===== Provided records =====
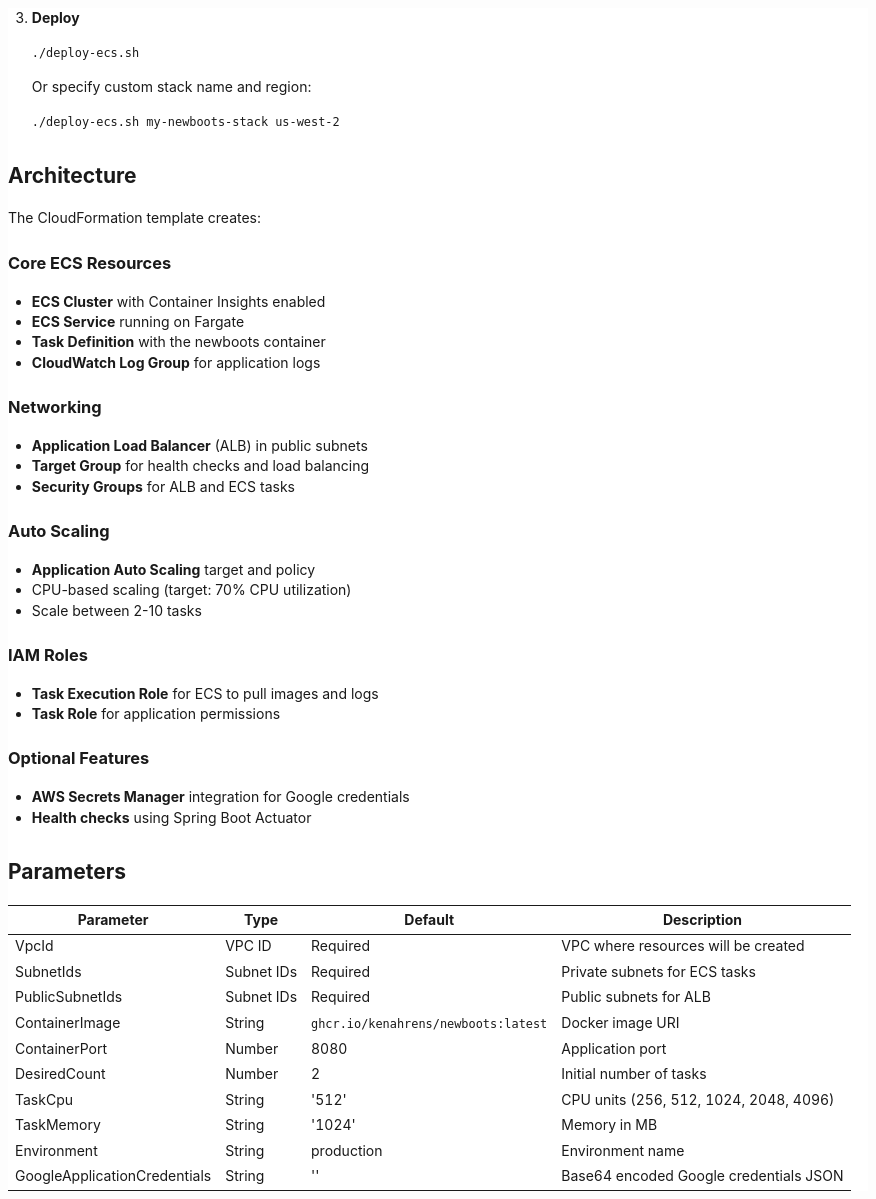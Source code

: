 3. **Deploy**
   ```bash
   ./deploy-ecs.sh
   ```

   Or specify custom stack name and region:
   ```bash
   ./deploy-ecs.sh my-newboots-stack us-west-2
   ```

## Architecture

The CloudFormation template creates:

### Core ECS Resources
- **ECS Cluster** with Container Insights enabled
- **ECS Service** running on Fargate
- **Task Definition** with the newboots container
- **CloudWatch Log Group** for application logs

### Networking
- **Application Load Balancer** (ALB) in public subnets
- **Target Group** for health checks and load balancing
- **Security Groups** for ALB and ECS tasks

### Auto Scaling
- **Application Auto Scaling** target and policy
- CPU-based scaling (target: 70% CPU utilization)
- Scale between 2-10 tasks

### IAM Roles
- **Task Execution Role** for ECS to pull images and logs
- **Task Role** for application permissions

### Optional Features
- **AWS Secrets Manager** integration for Google credentials
- **Health checks** using Spring Boot Actuator

## Parameters

| Parameter | Type | Default | Description |
|-----------|------|---------|-------------|
| VpcId | VPC ID | Required | VPC where resources will be created |
| SubnetIds | Subnet IDs | Required | Private subnets for ECS tasks |
| PublicSubnetIds | Subnet IDs | Required | Public subnets for ALB |
| ContainerImage | String | `ghcr.io/kenahrens/newboots:latest` | Docker image URI |
| ContainerPort | Number | 8080 | Application port |
| DesiredCount | Number | 2 | Initial number of tasks |
| TaskCpu | String | '512' | CPU units (256, 512, 1024, 2048, 4096) |
| TaskMemory | String | '1024' | Memory in MB |
| Environment | String | production | Environment name |
| GoogleApplicationCredentials | String | '' | Base64 encoded Google credentials JSON |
=====
Instructions to follow: Each record must be returned exactly as it stands, and the images omitted.

Exercise solution:
Source code

: 3. **Deploy**
   ```bash
   ./deploy-ecs.sh
   ```

   Or specify custom stack name and region:
   ```bash
   ./deploy-ecs.sh my-newboots-stack us-west-2
   ```

## Architecture

The CloudFormation template creates:

### Core ECS Resources
- **ECS Cluster** with Container Insights enabled
- **ECS Service** running on Fargate
- **Task Definition** with the newboots container
- **CloudWatch Log Group** for application logs

### Networking
- **Application Load Balancer** (ALB) in public subnets
- **Target Group** for health checks and load balancing
- **Security Groups** for ALB and ECS tasks

### Auto Scaling
- **Application Auto Scaling** target and policy
- CPU-based scaling (target: 70% CPU utilization)
- Scale between 2-10 tasks

### IAM Roles
- **Task Execution Role** for ECS to pull images and logs
- **Task Role** for application permissions

### Optional Features
- **AWS Secrets Manager** integration for Google credentials
- **Health checks** using Spring Boot Actuator

## Parameters

| Parameter | Type | Default | Description |
|-----------|------|---------|-------------|
| VpcId | VPC ID | Required | VPC where resources will be created |
| SubnetIds | Subnet IDs | Required | Private subnets for ECS tasks |
| PublicSubnetIds | Subnet IDs | Required | Public subnets for ALB |
| ContainerImage | String | `ghcr.io/kenahrens/newboots:latest` | Docker image URI |
| ContainerPort | Number | 8080 | Application port |
| DesiredCount | Number | 2 | Initial number of tasks |
| TaskCpu | String | '512' | CPU units (256, 512, 1024, 2048, 4096) |
| TaskMemory | String | '1024' | Memory in MB |
| Environment | String | production | Environment name |
| GoogleApplicationCredentials | String | '' | Base64 encoded Google credentials JSON |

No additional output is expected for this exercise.